* **ACTIVITY**
Draw out every line with the word "Click" from the listing below.

═══ DATA SUPPLIED

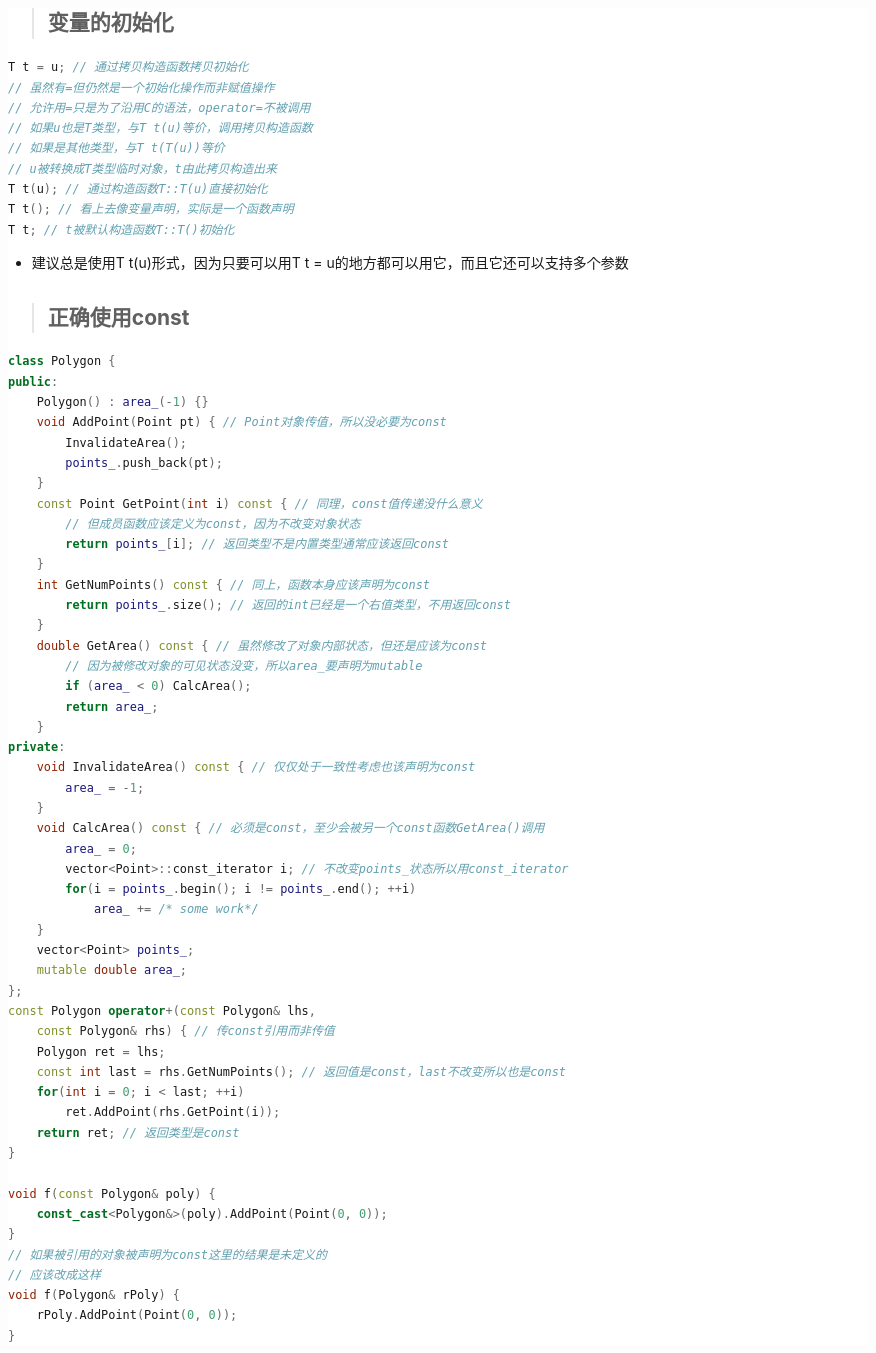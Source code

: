 > ## 变量的初始化
```cpp
T t = u; // 通过拷贝构造函数拷贝初始化
// 虽然有=但仍然是一个初始化操作而非赋值操作
// 允许用=只是为了沿用C的语法，operator=不被调用
// 如果u也是T类型，与T t(u)等价，调用拷贝构造函数
// 如果是其他类型，与T t(T(u))等价
// u被转换成T类型临时对象，t由此拷贝构造出来
T t(u); // 通过构造函数T::T(u)直接初始化
T t(); // 看上去像变量声明，实际是一个函数声明
T t; // t被默认构造函数T::T()初始化
```
* 建议总是使用T t(u)形式，因为只要可以用T t = u的地方都可以用它，而且它还可以支持多个参数

> ## 正确使用const
```cpp
class Polygon {
public:
    Polygon() : area_(-1) {}
    void AddPoint(Point pt) { // Point对象传值，所以没必要为const
        InvalidateArea();
        points_.push_back(pt);
    }
    const Point GetPoint(int i) const { // 同理，const值传递没什么意义
        // 但成员函数应该定义为const，因为不改变对象状态
        return points_[i]; // 返回类型不是内置类型通常应该返回const
    }
    int GetNumPoints() const { // 同上，函数本身应该声明为const
        return points_.size(); // 返回的int已经是一个右值类型，不用返回const
    }
    double GetArea() const { // 虽然修改了对象内部状态，但还是应该为const
        // 因为被修改对象的可见状态没变，所以area_要声明为mutable
        if (area_ < 0) CalcArea();
        return area_;
    }
private:
    void InvalidateArea() const { // 仅仅处于一致性考虑也该声明为const
        area_ = -1;
    }
    void CalcArea() const { // 必须是const，至少会被另一个const函数GetArea()调用
        area_ = 0;
        vector<Point>::const_iterator i; // 不改变points_状态所以用const_iterator
        for(i = points_.begin(); i != points_.end(); ++i)
            area_ += /* some work*/
    }
    vector<Point> points_;
    mutable double area_;
};
const Polygon operator+(const Polygon& lhs,
    const Polygon& rhs) { // 传const引用而非传值
    Polygon ret = lhs;
    const int last = rhs.GetNumPoints(); // 返回值是const，last不改变所以也是const
    for(int i = 0; i < last; ++i)
        ret.AddPoint(rhs.GetPoint(i));
    return ret; // 返回类型是const
}

void f(const Polygon& poly) {
    const_cast<Polygon&>(poly).AddPoint(Point(0, 0));
}
// 如果被引用的对象被声明为const这里的结果是未定义的
// 应该改成这样
void f(Polygon& rPoly) {
    rPoly.AddPoint(Point(0, 0));
}
```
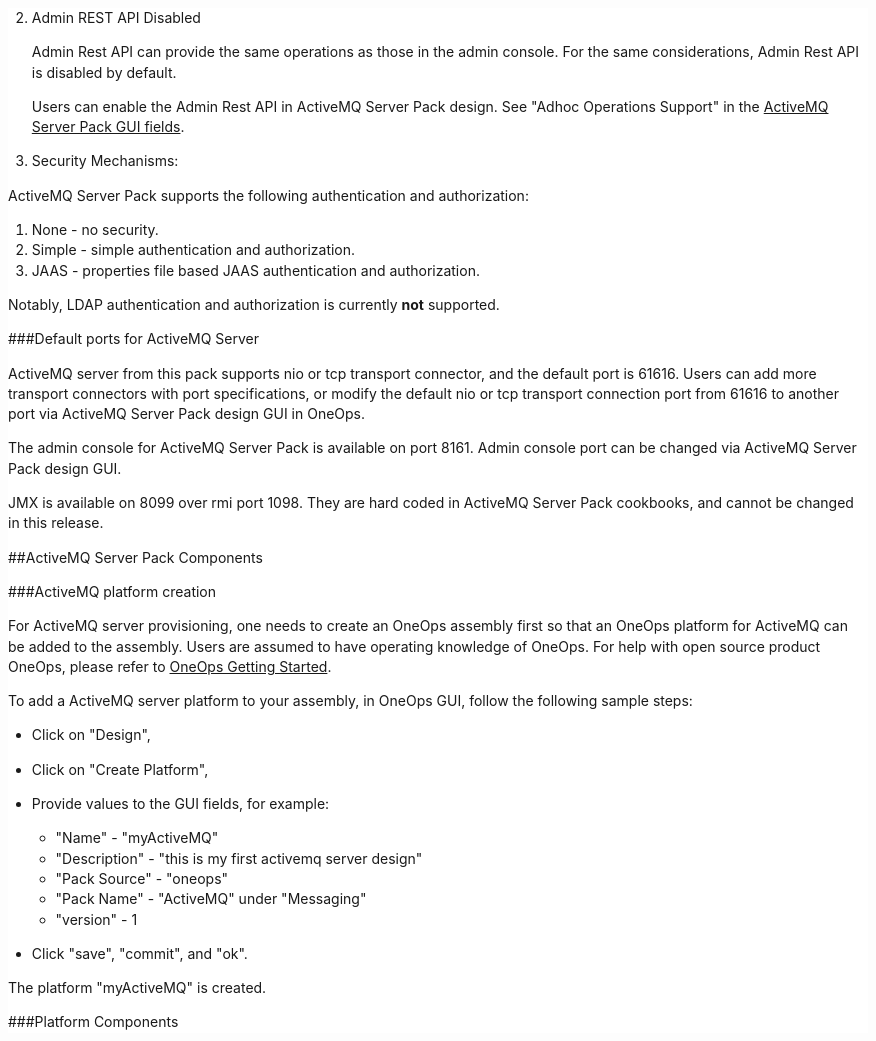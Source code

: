 2. Admin REST API Disabled

   Admin Rest API can provide the same operations as those in the admin console. For the same considerations, Admin Rest API is disabled by default.

     Users can enable the Admin Rest API in ActiveMQ Server Pack design. See "Adhoc Operations Support" in the [ActiveMQ Server Pack GUI fields](#guifields).

3. Security Mechanisms:

  ActiveMQ Server Pack supports the following authentication and authorization:

  1. None - no security.
  2. Simple - simple authentication and authorization.
  3. JAAS - properties file based JAAS authentication and authorization.

  Notably, LDAP authentication and authorization is currently **not** supported.

###Default ports for ActiveMQ Server

ActiveMQ server from this pack supports nio or tcp transport connector, and the default port is 61616. Users can add more transport connectors with port specifications, or modify the default nio or tcp transport connection port from 61616 to another port via ActiveMQ Server Pack design GUI in OneOps.

The admin console for ActiveMQ Server Pack is available on port 8161. Admin console port can be changed via ActiveMQ Server Pack design GUI.

JMX is available on 8099 over rmi port 1098. They are hard coded in ActiveMQ Server Pack cookbooks, and cannot be changed in this release.

##ActiveMQ Server Pack Components

<a name="activeMQPlatform"></a>
###ActiveMQ platform creation

For ActiveMQ server provisioning, one needs to create an OneOps assembly first so that an OneOps platform for ActiveMQ can be added to the assembly. Users are assumed to have operating knowledge of OneOps. For help with open source product OneOps, please refer to [OneOps Getting Started](http://oneops.github.io/user/getting-started/).

To add a ActiveMQ server platform to your assembly, in OneOps GUI, follow the following sample steps:

* Click on "Design",
* Click on "Create Platform",
* Provide values to the GUI fields, for example:

  * "Name" - "myActiveMQ"
  * "Description" - "this is my first activemq server design"
  * "Pack Source" - "oneops"
  * "Pack Name" - "ActiveMQ" under "Messaging"
  * "version" - 1

* Click "save", "commit", and "ok".

The platform "myActiveMQ" is created.

###Platform Components
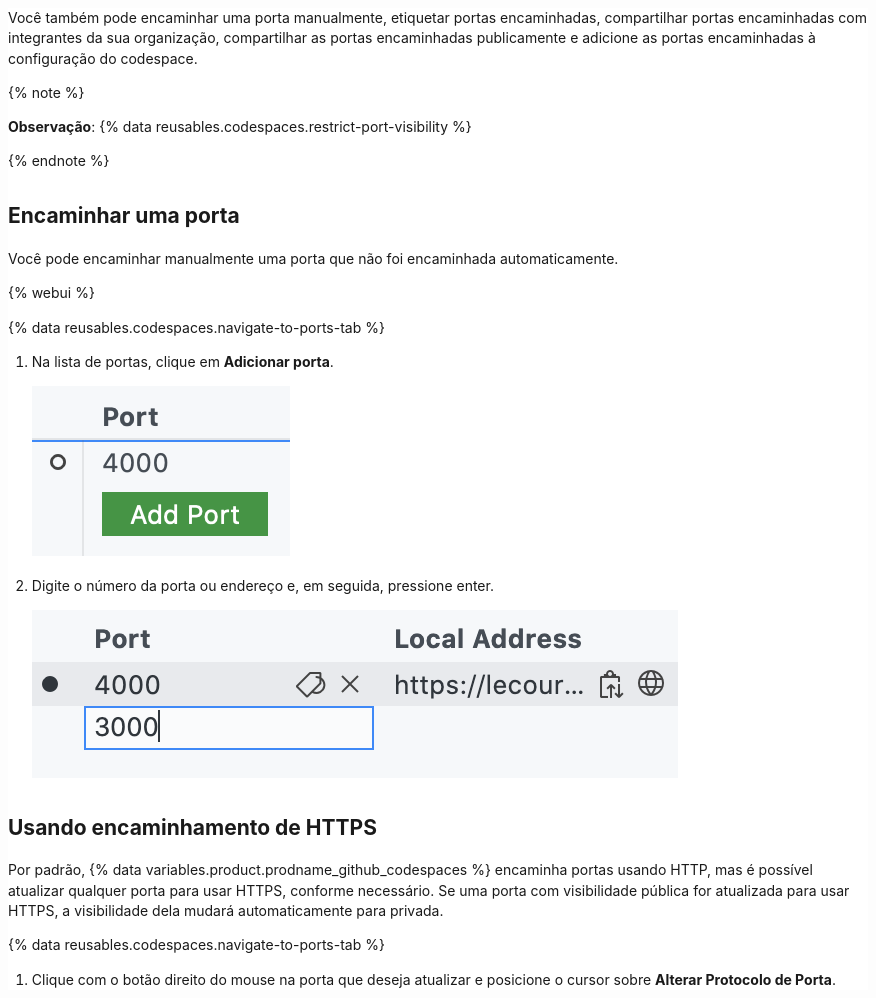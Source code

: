Você também pode encaminhar uma porta manualmente, etiquetar portas encaminhadas, compartilhar portas encaminhadas com integrantes da sua organização, compartilhar as portas encaminhadas publicamente e adicione as portas encaminhadas à configuração do codespace.

{% note %}

**Observação**: {% data reusables.codespaces.restrict-port-visibility %}

{% endnote %}

## Encaminhar uma porta

Você pode encaminhar manualmente uma porta que não foi encaminhada automaticamente.

{% webui %}

{% data reusables.codespaces.navigate-to-ports-tab %}
1. Na lista de portas, clique em **Adicionar porta**.

   ![Botão adicionar porta](/assets/images/help/codespaces/add-port-button.png)

1. Digite o número da porta ou endereço e, em seguida, pressione enter.

   ![Caixa de texto para o botão digitar porta](/assets/images/help/codespaces/port-number-text-box.png)

## Usando encaminhamento de HTTPS

Por padrão, {% data variables.product.prodname_github_codespaces %} encaminha portas usando HTTP, mas é possível atualizar qualquer porta para usar HTTPS, conforme necessário. Se uma porta com visibilidade pública for atualizada para usar HTTPS, a visibilidade dela mudará automaticamente para privada.

{% data reusables.codespaces.navigate-to-ports-tab %}
1. Clique com o botão direito do mouse na porta que deseja atualizar e posicione o cursor sobre **Alterar Protocolo de Porta**.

══════

* **ANSWER FOR THE TASK**
* Click on "Design",
* Click on "Create Platform",
* Click "save", "commit", and "ok".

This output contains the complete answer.